Dalla società dell’immagine alla società che non t’immagini

È attiva la campagna di crowdfunding del fotografo Massimo Mastrorillo lanciata per la realizzare il volume fotografico "Aliqual"

Guardare dentro un terremoto

Sono passati sei anni dall’evento che ha scosso la città abruzzese e frantumato la sua comunità. Mastrorillo, attraverso le 80 foto del progetto Aliqual, parla di “tempo sospeso” tra le macerie di quello che c’era e quello che ormai non c’è più, dopo l’abbandono del centro storico. Finiti i circhi mediatici, gli appelli internazionali e le parate politiche sembrava che più nessuno volesse mostrare quella ferita al centro dell’Italia.

Aliqual, sovversione del nome L’Aquila, è il risultato di una ricerca fotografica durata sei anni e che il 15 settembre scorso è stata presentata come mostra, a cura di 3/3 e realizzata in collaborazione con D.O.O.R., presso la Leica Galerie di Milano, dove è visitabile gratuitamente fino a ottobre.

Gli scatti dimostrano quanto il nostro Paese non riesca a trovare soluzioni utili e funzionali a ciò che gli accade: tutto resta fermo e barcollante.
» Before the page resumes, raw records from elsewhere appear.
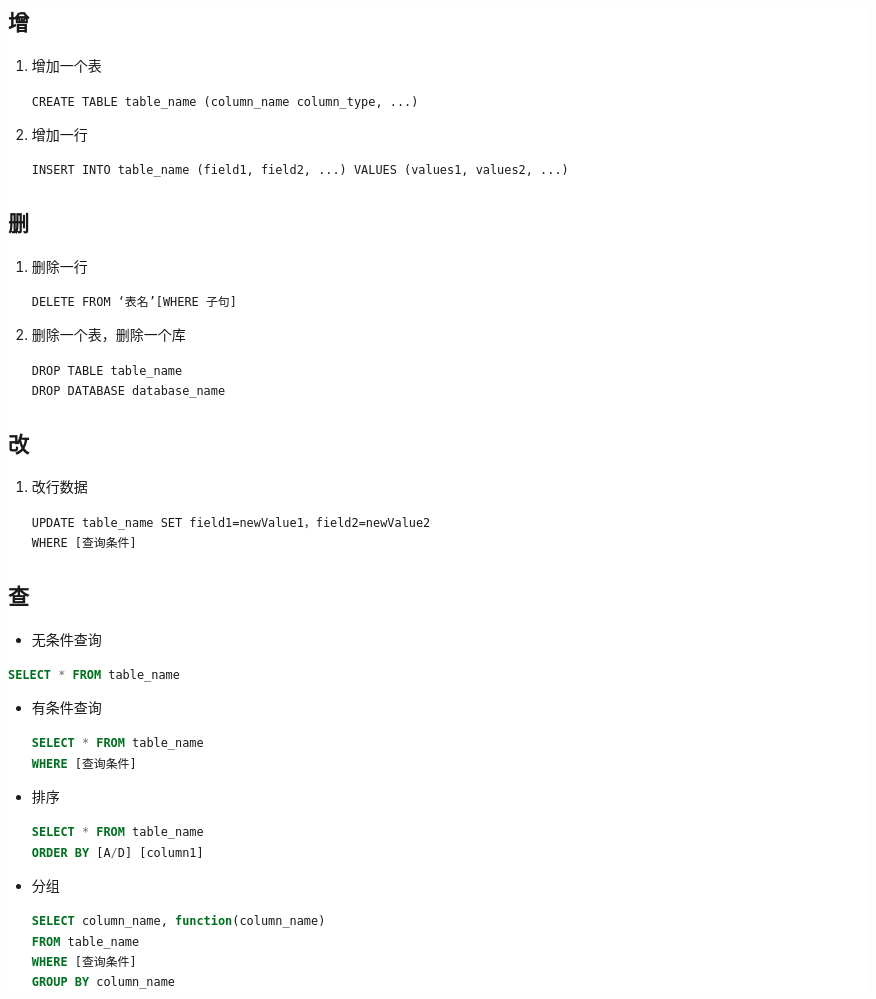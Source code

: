 ## 增

1. 增加一个表
   ```mysql
   CREATE TABLE table_name (column_name column_type, ...)
   ```
2. 增加一行
   ```mysql
   INSERT INTO table_name (field1, field2, ...) VALUES (values1, values2, ...)
   ```

## 删

1. 删除一行
   ```mysql
   DELETE FROM ‘表名’[WHERE 子句]
   ```
2. 删除一个表，删除一个库
   ```mysql
   DROP TABLE table_name
   DROP DATABASE database_name
   ```

## 改

1. 改行数据
   ```mysql
   UPDATE table_name SET field1=newValue1，field2=newValue2
   WHERE [查询条件]
   ```

## 查

* 无条件查询

```sql
SELECT * FROM table_name
```

* 有条件查询

  ```sql
  SELECT * FROM table_name
  WHERE [查询条件]
  ```
* 排序

  ```sql
  SELECT * FROM table_name
  ORDER BY [A/D] [column1]
  ```
* 分组

  ```sql
  SELECT column_name, function(column_name)
  FROM table_name
  WHERE [查询条件]
  GROUP BY column_name 
  ```
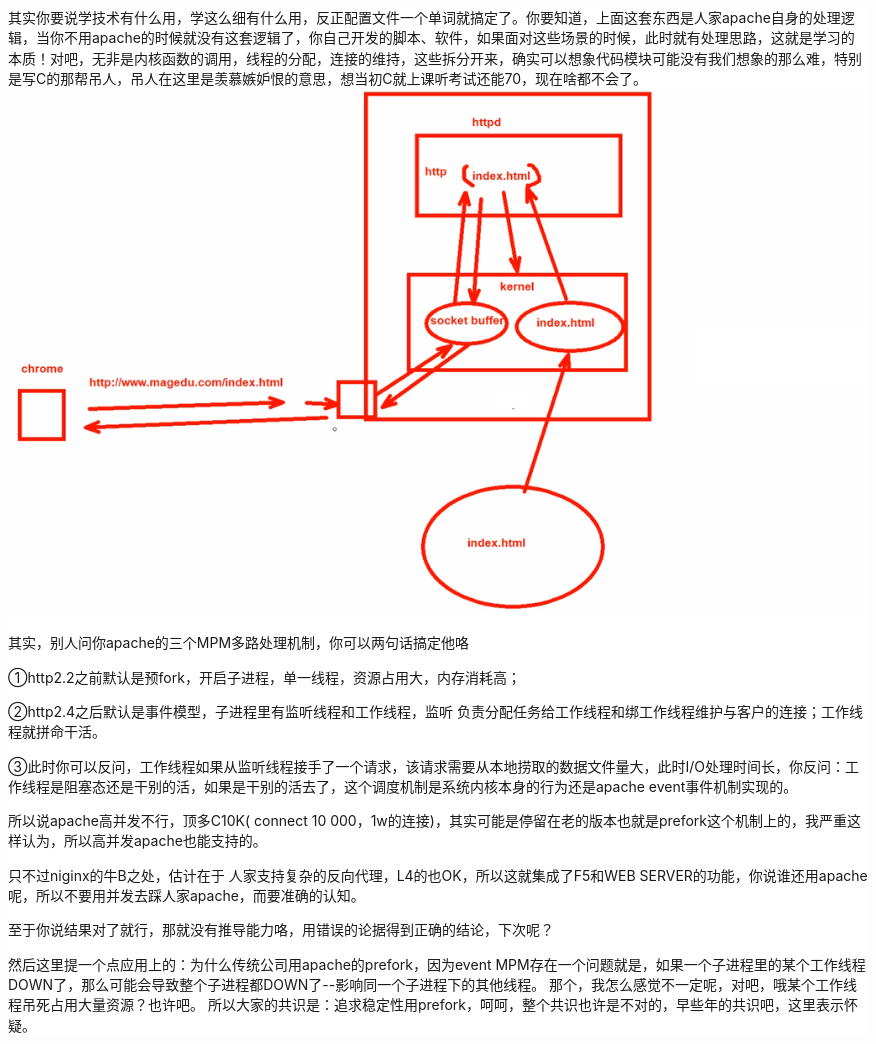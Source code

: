 ​		其实你要说学技术有什么用，学这么细有什么用，反正配置文件一个单词就搞定了。你要知道，上面这套东西是人家apache自身的处理逻辑，当你不用apache的时候就没有这套逻辑了，你自己开发的脚本、软件，如果面对这些场景的时候，此时就有处理思路，这就是学习的本质！对吧，无非是内核函数的调用，线程的分配，连接的维持，这些拆分开来，确实可以想象代码模块可能没有我们想象的那么难，特别是写C的那帮吊人，吊人在这里是羡慕嫉妒恨的意思，想当初C就上课听考试还能70，现在啥都不会了。![image-20230928133758084](3-httpd软件工作模型.assets/image-20230928133758084.png)

其实，别人问你apache的三个MPM多路处理机制，你可以两句话搞定他咯

①http2.2之前默认是预fork，开启子进程，单一线程，资源占用大，内存消耗高；

②http2.4之后默认是事件模型，子进程里有监听线程和工作线程，监听 负责分配任务给工作线程和绑工作线程维护与客户的连接；工作线程就拼命干活。

③此时你可以反问，工作线程如果从监听线程接手了一个请求，该请求需要从本地捞取的数据文件量大，此时I/O处理时间长，你反问：工作线程是阻塞态还是干别的活，如果是干别的活去了，这个调度机制是系统内核本身的行为还是apache event事件机制实现的。





所以说apache高并发不行，顶多C10K( connect 10 000，1w的连接)，其实可能是停留在老的版本也就是prefork这个机制上的，我严重这样认为，所以高并发apache也能支持的。



只不过niginx的牛B之处，估计在于 人家支持复杂的反向代理，L4的也OK，所以这就集成了F5和WEB SERVER的功能，你说谁还用apache呢，所以不要用并发去踩人家apache，而要准确的认知。



至于你说结果对了就行，那就没有推导能力咯，用错误的论据得到正确的结论，下次呢？



然后这里提一个点应用上的：为什么传统公司用apache的prefork，因为event MPM存在一个问题就是，如果一个子进程里的某个工作线程 DOWN了，那么可能会导致整个子进程都DOWN了--影响同一个子进程下的其他线程。    那个，我怎么感觉不一定呢，对吧，哦某个工作线程吊死占用大量资源？也许吧。  所以大家的共识是：追求稳定性用prefork，呵呵，整个共识也许是不对的，早些年的共识吧，这里表示怀疑。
Mastrorillo, che ha già documentato le conseguenze di altre catastrofi (lo tsunami indonesiano del 2004 o il disastro nucleare a Fukushima), e parlando dell’intervento statale in Abruzzo dichiara: «gli abitanti sono stati costretti a spostarsi dal centro alla periferia, quando cent’anni prima, dopo un altro terremoto, erano stati consegnati loro i materiali e la possibilità di ricostruire da sé la città».

La campagna, che ha già raggiunto 1/3 del traguardo, è attiva fino al 25 ottobre, prevede tra le ricompense le copie del volume e un workshop sul visual storytelling.